● What needs to be done
Search the material below for "तरपद" and copy every line where it occurs.
*** Opening of Dataset records ***
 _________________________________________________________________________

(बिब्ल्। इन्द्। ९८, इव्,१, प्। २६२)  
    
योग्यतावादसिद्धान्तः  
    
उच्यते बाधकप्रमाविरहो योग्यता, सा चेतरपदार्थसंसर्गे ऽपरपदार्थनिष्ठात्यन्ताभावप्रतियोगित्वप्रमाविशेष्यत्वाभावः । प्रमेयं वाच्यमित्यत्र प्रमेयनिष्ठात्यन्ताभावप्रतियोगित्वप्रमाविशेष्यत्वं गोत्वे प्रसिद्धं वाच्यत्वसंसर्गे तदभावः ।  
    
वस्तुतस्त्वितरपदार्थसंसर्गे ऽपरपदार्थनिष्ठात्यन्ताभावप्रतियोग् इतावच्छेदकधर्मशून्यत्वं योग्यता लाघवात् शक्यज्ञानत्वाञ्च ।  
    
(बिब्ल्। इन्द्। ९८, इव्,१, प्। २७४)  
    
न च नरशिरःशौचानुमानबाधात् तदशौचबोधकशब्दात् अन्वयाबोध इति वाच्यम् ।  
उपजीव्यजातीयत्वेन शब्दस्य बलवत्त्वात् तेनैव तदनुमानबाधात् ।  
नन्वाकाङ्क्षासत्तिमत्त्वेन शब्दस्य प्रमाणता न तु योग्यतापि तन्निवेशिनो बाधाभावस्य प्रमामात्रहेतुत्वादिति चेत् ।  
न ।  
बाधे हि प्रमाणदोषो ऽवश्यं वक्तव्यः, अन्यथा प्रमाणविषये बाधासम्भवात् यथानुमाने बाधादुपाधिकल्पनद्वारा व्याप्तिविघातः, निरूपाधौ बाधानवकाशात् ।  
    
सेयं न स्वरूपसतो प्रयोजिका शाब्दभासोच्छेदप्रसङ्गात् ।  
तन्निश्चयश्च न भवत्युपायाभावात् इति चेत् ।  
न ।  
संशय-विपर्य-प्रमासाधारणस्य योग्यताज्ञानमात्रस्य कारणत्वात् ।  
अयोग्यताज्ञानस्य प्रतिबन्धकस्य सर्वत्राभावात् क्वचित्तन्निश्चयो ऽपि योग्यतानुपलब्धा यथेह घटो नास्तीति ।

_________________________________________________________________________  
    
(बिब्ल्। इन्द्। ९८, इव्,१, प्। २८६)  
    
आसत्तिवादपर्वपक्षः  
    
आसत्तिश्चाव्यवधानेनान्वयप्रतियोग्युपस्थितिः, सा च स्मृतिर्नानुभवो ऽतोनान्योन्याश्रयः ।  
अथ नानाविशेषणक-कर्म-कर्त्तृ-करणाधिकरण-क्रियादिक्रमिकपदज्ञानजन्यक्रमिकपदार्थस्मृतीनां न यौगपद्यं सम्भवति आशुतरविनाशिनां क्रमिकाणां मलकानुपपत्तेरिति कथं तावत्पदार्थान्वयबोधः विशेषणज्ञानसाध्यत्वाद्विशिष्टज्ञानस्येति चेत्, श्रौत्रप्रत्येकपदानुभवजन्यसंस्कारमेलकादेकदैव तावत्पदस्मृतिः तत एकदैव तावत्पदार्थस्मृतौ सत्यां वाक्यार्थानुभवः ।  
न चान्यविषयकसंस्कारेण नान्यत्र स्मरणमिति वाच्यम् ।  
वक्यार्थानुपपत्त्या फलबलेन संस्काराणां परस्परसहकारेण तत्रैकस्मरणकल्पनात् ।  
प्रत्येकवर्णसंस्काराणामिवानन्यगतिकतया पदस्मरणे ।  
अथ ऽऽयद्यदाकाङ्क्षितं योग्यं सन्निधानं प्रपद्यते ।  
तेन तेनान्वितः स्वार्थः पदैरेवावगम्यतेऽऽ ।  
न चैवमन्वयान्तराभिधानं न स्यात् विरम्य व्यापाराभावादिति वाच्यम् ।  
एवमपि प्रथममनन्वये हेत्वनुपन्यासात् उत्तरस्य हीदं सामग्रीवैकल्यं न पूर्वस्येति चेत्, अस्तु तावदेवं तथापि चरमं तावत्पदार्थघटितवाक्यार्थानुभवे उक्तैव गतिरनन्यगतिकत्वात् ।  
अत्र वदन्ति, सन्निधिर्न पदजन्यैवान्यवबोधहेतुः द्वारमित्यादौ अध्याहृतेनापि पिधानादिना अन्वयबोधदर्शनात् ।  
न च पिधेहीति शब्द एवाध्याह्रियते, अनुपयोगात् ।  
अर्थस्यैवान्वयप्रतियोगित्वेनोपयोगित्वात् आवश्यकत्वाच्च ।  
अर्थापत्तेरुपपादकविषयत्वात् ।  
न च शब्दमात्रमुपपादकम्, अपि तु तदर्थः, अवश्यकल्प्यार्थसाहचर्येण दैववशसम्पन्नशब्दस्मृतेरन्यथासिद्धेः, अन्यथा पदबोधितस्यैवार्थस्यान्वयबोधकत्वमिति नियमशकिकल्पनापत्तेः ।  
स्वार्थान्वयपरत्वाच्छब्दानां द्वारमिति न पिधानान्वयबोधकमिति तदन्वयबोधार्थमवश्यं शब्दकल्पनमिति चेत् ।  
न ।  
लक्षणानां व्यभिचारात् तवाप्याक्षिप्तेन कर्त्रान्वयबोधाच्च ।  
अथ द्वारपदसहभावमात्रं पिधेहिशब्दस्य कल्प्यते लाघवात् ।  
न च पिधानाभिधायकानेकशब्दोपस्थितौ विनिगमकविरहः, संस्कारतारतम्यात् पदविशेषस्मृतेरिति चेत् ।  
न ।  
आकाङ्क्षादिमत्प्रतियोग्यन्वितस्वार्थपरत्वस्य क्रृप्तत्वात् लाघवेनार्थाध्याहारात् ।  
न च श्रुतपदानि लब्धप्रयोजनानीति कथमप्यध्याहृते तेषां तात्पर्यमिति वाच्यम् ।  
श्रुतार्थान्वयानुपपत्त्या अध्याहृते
*** Close of Dataset records ***
● Exercise output
उच्यते बाधकप्रमाविरहो योग्यता, सा चेतरपदार्थसंसर्गे ऽपरपदार्थनिष्ठात्यन्ताभावप्रतियोगित्वप्रमाविशेष्यत्वाभावः । प्रमेयं वाच्यमित्यत्र प्रमेयनिष्ठात्यन्ताभावप्रतियोगित्वप्रमाविशेष्यत्वं गोत्वे प्रसिद्धं वाच्यत्वसंसर्गे तदभावः ।  
वस्तुतस्त्वितरपदार्थसंसर्गे ऽपरपदार्थनिष्ठात्यन्ताभावप्रतियोग् इतावच्छेदकधर्मशून्यत्वं योग्यता लाघवात् शक्यज्ञानत्वाञ्च ।  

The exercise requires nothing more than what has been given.